General information
- Location: Krishna Nagar, Har Gobind Pura, Amritsar, Punjab India
- Coordinates: 31°37′20″N 74°47′41″E﻿ / ﻿31.6222°N 74.7946°E
- Elevation: 247 metres (810 ft)
- System: Indian Railways station
- Owner: Indian Railways
- Operator: Northern Railway
- Line: Amritsar–Jammu main line
- Platforms: 3
- Tracks: 2

Construction
- Structure type: At-grade
- Parking: Yes
- Accessible: Available

Other information
- Status: Functioning
- Station code: CIA

= Chheharta railway station =

Railway station in Punjab, India

Chheharta railway station (station code: CIA) is a railway station in Punjab, India. It is operated by Indian Railways situated under the Northern railway zone.The name “Chheharta” is derived from the Punjabi words "Chhe" (six) and "Harta" (Persian wheel), referring to the six Persian wheels of a large baoli (stepwell) located in the area. This stepwell was constructed under the supervision of Guru Arjan Dev Ji.

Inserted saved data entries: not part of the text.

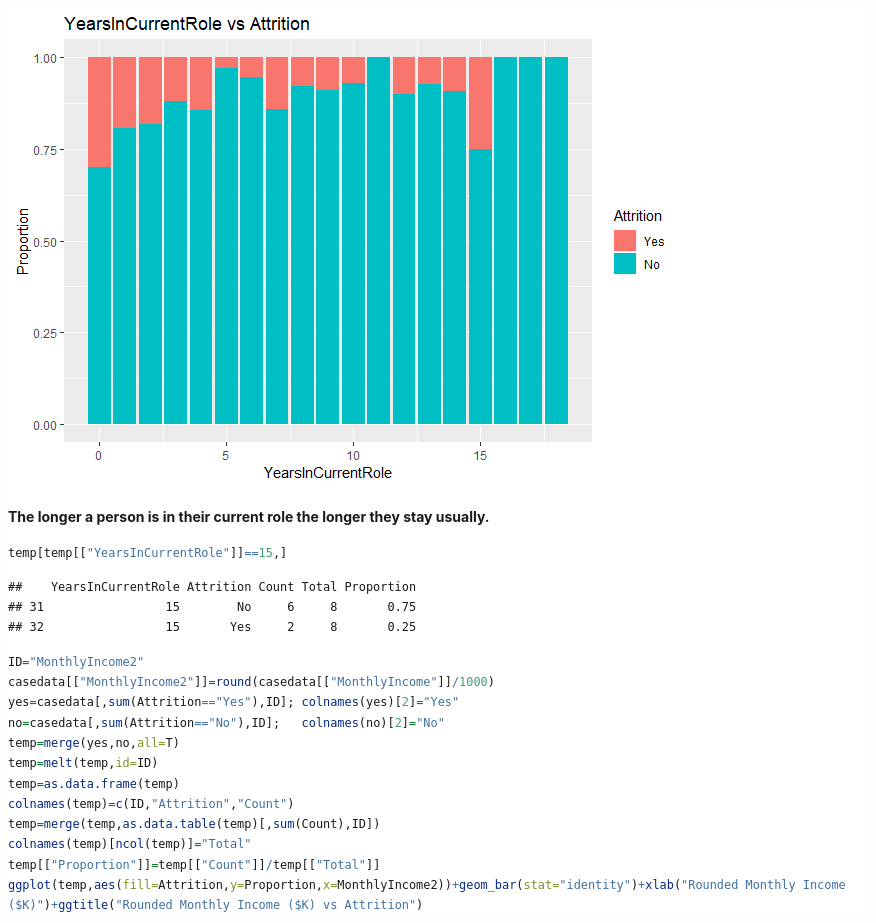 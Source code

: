 ![](MainProject_files/figure-html/YearsInCurrentRole-1.png)

**The longer a person is in their current role the longer they stay usually.**




```r
temp[temp[["YearsInCurrentRole"]]==15,]
```

```
##    YearsInCurrentRole Attrition Count Total Proportion
## 31                 15        No     6     8       0.75
## 32                 15       Yes     2     8       0.25
```


```r
ID="MonthlyIncome2"
casedata[["MonthlyIncome2"]]=round(casedata[["MonthlyIncome"]]/1000)
yes=casedata[,sum(Attrition=="Yes"),ID]; colnames(yes)[2]="Yes"
no=casedata[,sum(Attrition=="No"),ID];   colnames(no)[2]="No"
temp=merge(yes,no,all=T)
temp=melt(temp,id=ID)
temp=as.data.frame(temp)
colnames(temp)=c(ID,"Attrition","Count")
temp=merge(temp,as.data.table(temp)[,sum(Count),ID])
colnames(temp)[ncol(temp)]="Total"
temp[["Proportion"]]=temp[["Count"]]/temp[["Total"]]
ggplot(temp,aes(fill=Attrition,y=Proportion,x=MonthlyIncome2))+geom_bar(stat="identity")+xlab("Rounded Monthly Income ($K)")+ggtitle("Rounded Monthly Income ($K) vs Attrition")
```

Chheharta railway station has three platforms, one primarily for passenger trains and the others for freight operations. The station is strategically located near the India–Pakistan border, making it significant for cross-border trade and traffic. Indian Railways has allocated ₹60 crore for the development of Chheharta railway station. The project aims to upgrade the station as a satellite station, improving passenger facilities and enhancing freight-handling capacity.